Thomas Gleixner wrote:
> On Tue, 2004-11-23 at 08:41 +0100, Martin MOKREJŠ wrote: 
> 
>>>One big problem when killing the requesting process or just sending
>>>ENOMEM to the requesting process is, that exactly this process might be
>>>a ssh login, when you try to log into to machine after some application
>>>went crazy and ate up most of the memory. The result is that you
>>>_cannot_ log into the machine, because the login is either killed or
>>>cannot start because it receives ENOMEM.
>>
>>I believe the application is _first_ who will get ENOMEM. It must be
>>terrible luck that it would ask exactly for the size of remaining free
>>memory. Most probably, it will ask for less or more. "Less" in not
>>a problem in this case, so consider it asks for more. Then, OOM killer
>>might well expect the application asking for memory is most probably
>>exactly the application which caused the trouble.
> 
> 
> For one application, which eats up all memory the 2.4 ENOMEM bahviour
> works.
> 
> The scenario which made one of my boxes unusable under 2.4 is a forking
> server, which gets out of control. The last fork gets ENOMEM and does
> not happen, but the other forked processes are still there and consuming
> memory. The server application does the correct thing. It receives
> ENOMEM on fork() and cancels the connection request. On the next request
> the game starts again. Somebody notices that the box is not repsonding
> anymore and tries to login via ssh. Guess what happens. ssh login cannot
> fork due to ENOMEM. The same will happen on 2.6 if we make it behave
> like 2.4. 
> 
> We have TWO problems in oom handling:
> 
> 1. When do we trigger the out of memory killer
> 
> As far as my test cases go, 2.6.10-rc2-mm3 does not longer trigger the
> oom without reason.
> 
> 2. Which process do we select to kill
> 
> The decision is screwed since the oom killer was introduced. Also the
> reentrancy problem and some of the mechanisms in the out_of_memory
> function have to be modified to make it work.
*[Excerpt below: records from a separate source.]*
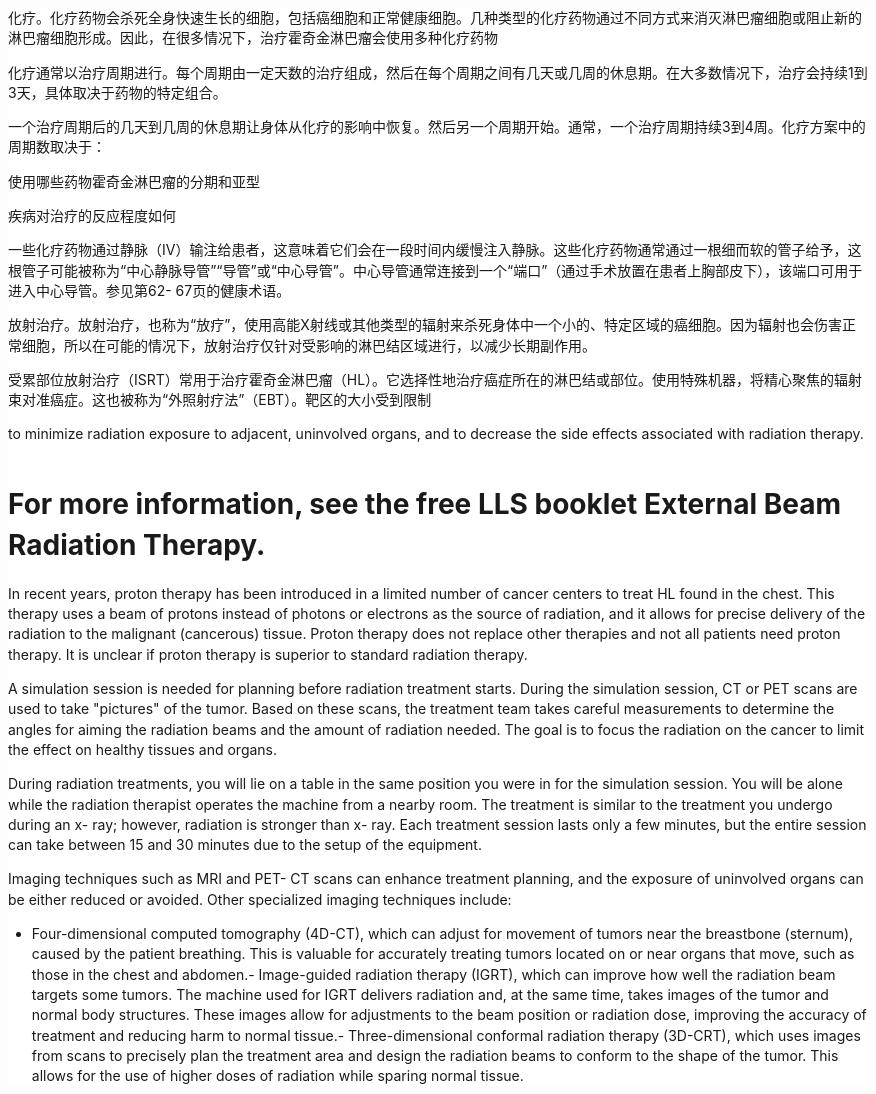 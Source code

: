 化疗。化疗药物会杀死全身快速生长的细胞，包括癌细胞和正常健康细胞。几种类型的化疗药物通过不同方式来消灭淋巴瘤细胞或阻止新的淋巴瘤细胞形成。因此，在很多情况下，治疗霍奇金淋巴瘤会使用多种化疗药物

化疗通常以治疗周期进行。每个周期由一定天数的治疗组成，然后在每个周期之间有几天或几周的休息期。在大多数情况下，治疗会持续1到3天，具体取决于药物的特定组合。

一个治疗周期后的几天到几周的休息期让身体从化疗的影响中恢复。然后另一个周期开始。通常，一个治疗周期持续3到4周。化疗方案中的周期数取决于：

使用哪些药物霍奇金淋巴瘤的分期和亚型

疾病对治疗的反应程度如何

一些化疗药物通过静脉（IV）输注给患者，这意味着它们会在一段时间内缓慢注入静脉。这些化疗药物通常通过一根细而软的管子给予，这根管子可能被称为“中心静脉导管”“导管”或“中心导管”。中心导管通常连接到一个“端口”（通过手术放置在患者上胸部皮下），该端口可用于进入中心导管。参见第62- 67页的健康术语。

放射治疗。放射治疗，也称为“放疗”，使用高能X射线或其他类型的辐射来杀死身体中一个小的、特定区域的癌细胞。因为辐射也会伤害正常细胞，所以在可能的情况下，放射治疗仅针对受影响的淋巴结区域进行，以减少长期副作用。

受累部位放射治疗（ISRT）常用于治疗霍奇金淋巴瘤（HL）。它选择性地治疗癌症所在的淋巴结或部位。使用特殊机器，将精心聚焦的辐射束对准癌症。这也被称为“外照射疗法”（EBT）。靶区的大小受到限制

to minimize radiation exposure to adjacent, uninvolved organs, and to decrease the side effects associated with radiation therapy.

# For more information, see the free LLS booklet External Beam Radiation Therapy.

In recent years, proton therapy has been introduced in a limited number of cancer centers to treat HL found in the chest. This therapy uses a beam of protons instead of photons or electrons as the source of radiation, and it allows for precise delivery of the radiation to the malignant (cancerous) tissue. Proton therapy does not replace other therapies and not all patients need proton therapy. It is unclear if proton therapy is superior to standard radiation therapy.

A simulation session is needed for planning before radiation treatment starts. During the simulation session, CT or PET scans are used to take "pictures" of the tumor. Based on these scans, the treatment team takes careful measurements to determine the angles for aiming the radiation beams and the amount of radiation needed. The goal is to focus the radiation on the cancer to limit the effect on healthy tissues and organs.

During radiation treatments, you will lie on a table in the same position you were in for the simulation session. You will be alone while the radiation therapist operates the machine from a nearby room. The treatment is similar to the treatment you undergo during an x- ray; however, radiation is stronger than x- ray. Each treatment session lasts only a few minutes, but the entire session can take between 15 and 30 minutes due to the setup of the equipment.

Imaging techniques such as MRI and PET- CT scans can enhance treatment planning, and the exposure of uninvolved organs can be either reduced or avoided. Other specialized imaging techniques include:

- Four-dimensional computed tomography (4D-CT), which can adjust for movement of tumors near the breastbone (sternum), caused by the patient breathing. This is valuable for accurately treating tumors located on or near organs that move, such as those in the chest and abdomen.- Image-guided radiation therapy (IGRT), which can improve how well the radiation beam targets some tumors. The machine used for IGRT delivers radiation and, at the same time, takes images of the tumor and normal body structures. These images allow for adjustments to the beam position or radiation dose, improving the accuracy of treatment and reducing harm to normal tissue.- Three-dimensional conformal radiation therapy (3D-CRT), which uses images from scans to precisely plan the treatment area and design the radiation beams to conform to the shape of the tumor. This allows for the use of higher doses of radiation while sparing normal tissue.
> That's what my patch is addressing.
> 
> 
>>>Putting hard coded decisions like "prefer sshd, xyz,...", " don't kill
>>>a, b, c" are out of discussion.
>>
>>I'd go for it at least nowadays.
> 
> 
> Sure, you can do so on your box, but can you accept, that we _CANNOT_
> hard code a list of do not kill apps, except init, into the kernel. I
> don't want to see the mail thread on LKML, where the list of precious
> application is discussed.
> 
> 
>>> 
>>>The ideas which were proposed to have a possibility to set a "don't kill
>>>me" or "yes, I'm a candidate" flag are likely to be a future way to go.
>>>But at the moment we have no way to make this work in current userlands.
>>
>>Do you think login or sshd will ever use flag "yes, I'm a candidate"?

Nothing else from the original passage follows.